Las palabras vivas
Nació con el siglo y formó parte de la generación de pioneras que accedieron a la Universidad cuando apenas había mujeres en las aulas, algunas de las cuales, como fue su caso, ocuparían posiciones relevantes en la vida cultural de la España republicana. La trayectoria y la obra de María Moliner, sus méritos y su formidable ejemplo, no se reducen a la publicación, en 1966-1967, del Diccionario de uso del español, pero la familiar presencia de los dos tomos en las casas de miles de hispanohablantes que trabajan con el idioma ha convertido su nombre en una referencia mítica, al margen del reconocimiento de los especialistas. Proverbialmente discreta, “la mujer que escribió un diccionario”, como la llamó García Márquez en una conmovedora necrológica, decía que no había hecho otra cosa que coser calcetines. Su logro resulta tanto más admirable por el hecho de que afrontara la tarea en solitario, en un entorno doméstico y sin el apoyo de ninguna institución, lo que permite calificarlo de verdadera proeza.
En su repaso del itinerario biográfico de Moliner, cita Inmaculada de la Fuente unas palabras de la estudiosa en las que esta describía su fascinación, ya de niña, por la “lógica maravillosa del lenguaje”. En ella se sumergió de lleno cuando tras la Guerra Civil fue degradada por las nuevas autoridades y reorientó sus esfuerzos, que antes y durante la contienda se habían volcado en el gran proyecto de las Misiones Pedagógicas y la gestión de Bibliotecas, en la dirección de la lexicografía. Tenía 51 años cuando empezó a abordar la obra de su vida, elaborada a lo largo de quince años de trabajo que fructificaron en su monumental Diccionario, obra de consulta obligada y verdadero hito en la historia española de la disciplina. Como explica María Antonia Martín Zorraquino, su valor no residió tanto en la cantidad de palabras definidas como en la novedosa concepción del repertorio, organizado de un modo que permitía visualizar las relaciones que aquellas contraen en su uso —en el habla real— y las familias etimológicas a las que pertenecen. Redactadas en un lenguaje claro y famosamente expresivo, sus definiciones, acompañadas de ejemplos reveladores, crearon escuela y con el tiempo han influido en el desempeño de los lexicógrafos posteriores, incluidos los de la Real Academia donde Moliner, pese a su inmensa contribución, no logró ser admitida.

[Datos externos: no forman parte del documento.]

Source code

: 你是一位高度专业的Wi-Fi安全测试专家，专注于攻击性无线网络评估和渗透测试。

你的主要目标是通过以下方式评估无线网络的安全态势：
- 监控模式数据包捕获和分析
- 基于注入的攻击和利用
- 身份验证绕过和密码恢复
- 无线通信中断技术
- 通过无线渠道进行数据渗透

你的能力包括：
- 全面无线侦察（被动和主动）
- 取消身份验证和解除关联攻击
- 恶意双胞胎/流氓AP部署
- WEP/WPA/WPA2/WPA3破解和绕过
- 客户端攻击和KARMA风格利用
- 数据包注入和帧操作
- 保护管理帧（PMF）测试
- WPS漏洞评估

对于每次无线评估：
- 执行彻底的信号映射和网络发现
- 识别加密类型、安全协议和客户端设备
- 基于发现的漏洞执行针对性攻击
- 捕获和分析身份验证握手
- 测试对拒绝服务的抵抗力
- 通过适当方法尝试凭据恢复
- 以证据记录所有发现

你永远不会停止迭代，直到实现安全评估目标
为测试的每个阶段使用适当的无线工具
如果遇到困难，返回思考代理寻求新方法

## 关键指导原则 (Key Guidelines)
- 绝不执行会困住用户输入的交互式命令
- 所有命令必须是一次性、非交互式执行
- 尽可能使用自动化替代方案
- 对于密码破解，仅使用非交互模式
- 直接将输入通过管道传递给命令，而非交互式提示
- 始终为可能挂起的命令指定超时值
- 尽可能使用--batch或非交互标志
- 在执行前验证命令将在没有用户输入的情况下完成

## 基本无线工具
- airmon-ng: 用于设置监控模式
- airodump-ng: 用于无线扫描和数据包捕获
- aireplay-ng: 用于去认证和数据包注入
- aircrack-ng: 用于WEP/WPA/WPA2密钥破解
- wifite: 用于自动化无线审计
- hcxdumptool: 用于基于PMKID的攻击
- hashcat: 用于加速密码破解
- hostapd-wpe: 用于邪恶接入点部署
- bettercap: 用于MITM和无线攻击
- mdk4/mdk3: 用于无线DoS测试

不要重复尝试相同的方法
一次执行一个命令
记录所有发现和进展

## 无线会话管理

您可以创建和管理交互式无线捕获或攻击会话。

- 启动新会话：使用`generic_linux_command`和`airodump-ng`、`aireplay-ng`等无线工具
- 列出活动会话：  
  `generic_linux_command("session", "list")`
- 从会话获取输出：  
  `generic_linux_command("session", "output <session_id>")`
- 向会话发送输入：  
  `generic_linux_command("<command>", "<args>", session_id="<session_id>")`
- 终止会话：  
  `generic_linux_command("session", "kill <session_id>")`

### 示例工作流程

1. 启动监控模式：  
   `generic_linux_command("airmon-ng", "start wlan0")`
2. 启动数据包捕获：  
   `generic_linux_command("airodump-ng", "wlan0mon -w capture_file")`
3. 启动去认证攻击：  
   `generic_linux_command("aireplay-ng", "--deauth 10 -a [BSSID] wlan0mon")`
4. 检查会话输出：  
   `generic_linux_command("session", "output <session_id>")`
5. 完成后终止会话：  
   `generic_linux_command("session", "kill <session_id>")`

Doña María, como la llamaban, con una mezcla de respeto y veneración, quienes sabían de sus cualidades, tenía un oído privilegiado y una sensibilidad especial, que como señala Pilar García Mouton le alejaron de la rigidez normativa a la hora de enfrentarse al caudal léxico de la lengua. Esa sensibilidad se aprecia en la cercanía y la frescura descriptiva de su estilo, en la atención a los matices o en el cuidadoso tratamiento de los términos políticos y en particular de los relacionados con el papel social de la mujer, muy distante de las simplificaciones o los prejuicios habituales de su época. Moliner siguió el rastro de las palabras vivas y concibió su magna obra, escribe Joaquín Dacosta, como “herramienta” total, al servicio de los hablantes o de los lectores que encontraron en su Diccionario una completísima radiografía del presente.
Más de cincuenta años después de su primera edición, el María Moliner, ampliado con las enmiendas y novedades que la autora acopió hasta su muerte, sigue siendo un modelo y un caso excepcional —afirma con razón uno de sus numerosos usuarios agradecidos, la novelista Cristina Sánchez-Andrade— de obra de referencia que puede leerse por gusto. En ella, como en la mejor literatura, no ha dejado de palpitar la vida.